2008年2月18日月曜日

France_pan ジャン=アンリ・ファーブルの一生

17/02/2008 マチネ

虫眼鏡を通してミクロの世界を覗こうとするファーブルの、その虫眼鏡を構えた先には、実は観客席があって、観る立場と見られる立場とを逆転させていると考えられないこともない。

芝居のペースを落とし、ゆっくりと身体を動かし、台詞の間もたっぷりとって、観客にミクロなものを見つめさせようとしているのではないか、と、考えられないこともない。

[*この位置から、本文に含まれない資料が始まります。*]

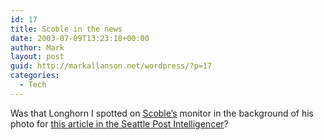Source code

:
 ```yaml
---
id: 17
title: Scoble in the news
date: 2003-07-09T13:23:18+00:00
author: Mark
layout: post
guid: http://markallanson.net/wordpress/?p=17
categories:
  - Tech
---
```

Was that Longhorn I spotted on [Scoble&#8217;s](http://scoble.weblogs.com/) monitor in the background of his photo for [this article in the Seattle Post Intelligencer](http://seattlepi.nwsource.com/business/129927_msftblog08.html)?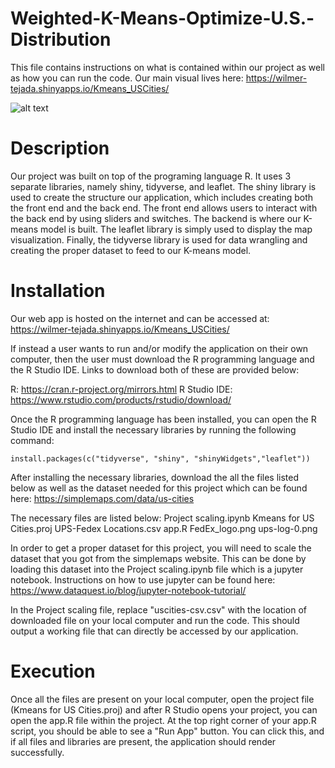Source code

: # Weighted-K-Means-Optimize-U.S.-Distribution
This file contains instructions on what is contained within our project as well as
how you can run the code. Our main visual lives here:
https://wilmer-tejada.shinyapps.io/Kmeans_USCities/

![alt text](https://github.com/Wilmer-Tejada/Weighted-K-Means-Optimize-U.S.-Distribution/blob/main/Team181%20poster.png)

Description
==================================

Our project was built on top of the programing language R. It uses 3 separate libraries, namely shiny, tidyverse, and
leaflet. The shiny library is used to create the structure our application, which includes creating both the front end
and the back end. The front end allows users to interact with the back end by using sliders and switches. The backend is
where our K-means model is built. The leaflet library is simply used to display the map visualization. Finally, the
tidyverse library is used for data wrangling and creating the proper dataset to feed to our K-means model.

Installation
==================================
Our web app is hosted on the internet and can be accessed at: https://wilmer-tejada.shinyapps.io/Kmeans_USCities/

If instead a user wants to run and/or modify the application on their own computer, then the user must download the R
programming language and the R Studio IDE. Links to download both of these are provided below:

R: https://cran.r-project.org/mirrors.html
R Studio IDE: https://www.rstudio.com/products/rstudio/download/

Once the R programming language has been installed, you can open the R Studio IDE and install the necessary libraries
by running the following command:

```
install.packages(c("tidyverse", "shiny", "shinyWidgets","leaflet"))
```

After installing the necessary libraries, download the all the files listed below as well as the dataset needed for this project which can be found here:
https://simplemaps.com/data/us-cities

The necessary files are listed below:
Project scaling.ipynb
Kmeans for US Cities.proj
UPS-Fedex Locations.csv
app.R
FedEx_logo.png
ups-log-0.png

In order to get a proper dataset for this project, you will need to scale the dataset that you got from the simplemaps website. This can be done by loading this dataset into the Project scaling.ipynb file which is a jupyter notebook. Instructions on how to use jupyter can be found here:
https://www.dataquest.io/blog/jupyter-notebook-tutorial/

In the Project scaling file, replace "uscities-csv.csv" with the location of downloaded file on your local computer and run the code. This should output a working file that can directly be accessed by our application.

Execution
==================================

Once all the files are present on your local computer, open the project file (Kmeans for US Cities.proj) and after R
Studio opens your project, you can open the app.R file within the project. At the top right corner of your app.R script, you should be able
to see a "Run App" button. You can click this, and if all files and libraries are present, the application should render
successfully.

でも、そういう芝居であればこそ、一瞬ごとの質感を流してしまっている感じがしたのは惜しい。
上手くいかない芝居でペースを落として間を空けて、加えて照明が暗いと、眠くなる。
申し訳ないが、何度か、落ちた。

虫の眼でミクロの世界を覗いて悦に入る人間に眼をつけているのだから、
虫の眼でミクロの変化を除こうとしている芝居の観客が、「どんな小さなことに目を奪われるか」に目をつけてみても良いかもしれない。少なくとも役者の演技は虫の眼を意識していないように思われた。

解釈を押し付けないで、観客の「見る」行為への動機付けを指向する意図があるのなら、それは買う。そうすれば、後は巧拙の問題である。